What lines of the listing include the string "README"? Show them all.
▼▼▼
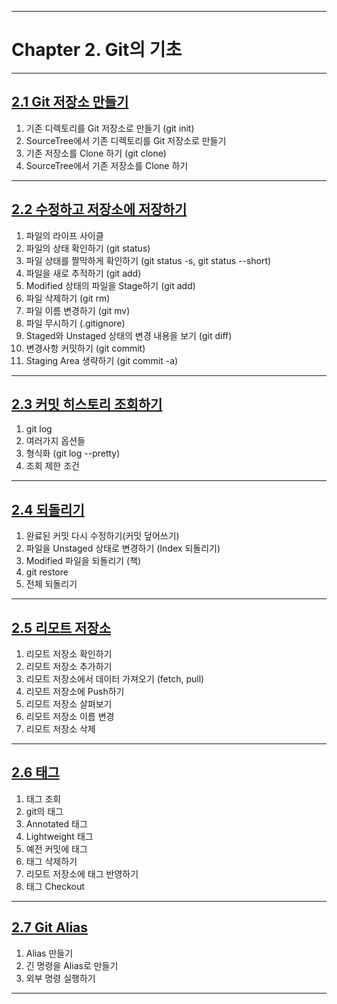 

---

# Chapter 2. Git의 기초

---

## <a href="2.1 Git 저장소 만들기.md" target="_blank">2.1 Git 저장소 만들기</a>
1) 기존 디렉토리를 Git 저장소로 만들기 (git init)
2) SourceTree에서 기존 디렉토리를 Git 저장소로 만들기
3) 기존 저장소를 Clone 하기 (git clone)
4) SourceTree에서 기존 저장소를 Clone 하기

---

## <a href="2.2 수정하고 저장소에 저장하기.md" target="_blank">2.2 수정하고 저장소에 저장하기</a>
1) 파일의 라이프 사이클
2) 파일의 상태 확인하기 (git status)
3) 파일 상태를 짤막하게 확인하기 (git status -s, git status --short)
4) 파일을 새로 추적하기 (git add)
5) Modified 상태의 파일을 Stage하기 (git add)
6) 파일 삭제하기 (git rm)
7) 파일 이름 변경하기 (git mv)
8) 파일 무시하기 (.gitignore)
9) Staged와 Unstaged 상태의 변경 내용을 보기 (git diff)
10) 변경사항 커밋하기 (git commit)
11) Staging Area 생략하기 (git commit -a)

---

## <a href="2.3 커밋 히스토리 조회하기.md" target="_blank">2.3 커밋 히스토리 조회하기</a>
1) git log
2) 여러가지 옵션들
3) 형식화 (git log --pretty)
4) 조회 제한 조건

---

## <a href="2.4 되돌리기.md" target="_blank">2.4 되돌리기</a>
1) 완료된 커밋 다시 수정하기(커밋 덮어쓰기)
2) 파일을 Unstaged 상태로 변경하기 (Index 되돌리기)
3) Modified 파일을 되돌리기 (책)
4) git restore
5) 전체 되돌리기

---

## <a href="2.5 리모트 저장소/README.md" target="_blank">2.5 리모트 저장소</a>
1) 리모트 저장소 확인하기
2) 리모트 저장소 추가하기
3) 리모트 저장소에서 데이터 가져오기 (fetch, pull)
4) 리모트 저장소에 Push하기
5) 리모트 저장소 살펴보기
6) 리모트 저장소 이름 변경
7) 리모트 저장소 삭제

---

## <a href="2.6 태그/README.md" target="_blank">2.6 태그</a>
1) 태그 조회
2) git의 태그
3) Annotated 태그
4) Lightweight 태그
5) 예전 커밋에 태그
6) 태그 삭제하기
7) 리모트 저장소에 태그 반영하기
8) 태그 Checkout

---

## <a href="2.7 Git Alias/README.md" target="_blank">2.7 Git Alias</a>
1) Alias 만들기
2) 긴 명령을 Alias로 만들기
3) 외부 명령 실행하기

---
▲▲▲
> RESPONSE TO THIS TASK
## <a href="2.5 리모트 저장소/README.md" target="_blank">2.5 리모트 저장소</a>
## <a href="2.6 태그/README.md" target="_blank">2.6 태그</a>
## <a href="2.7 Git Alias/README.md" target="_blank">2.7 Git Alias</a>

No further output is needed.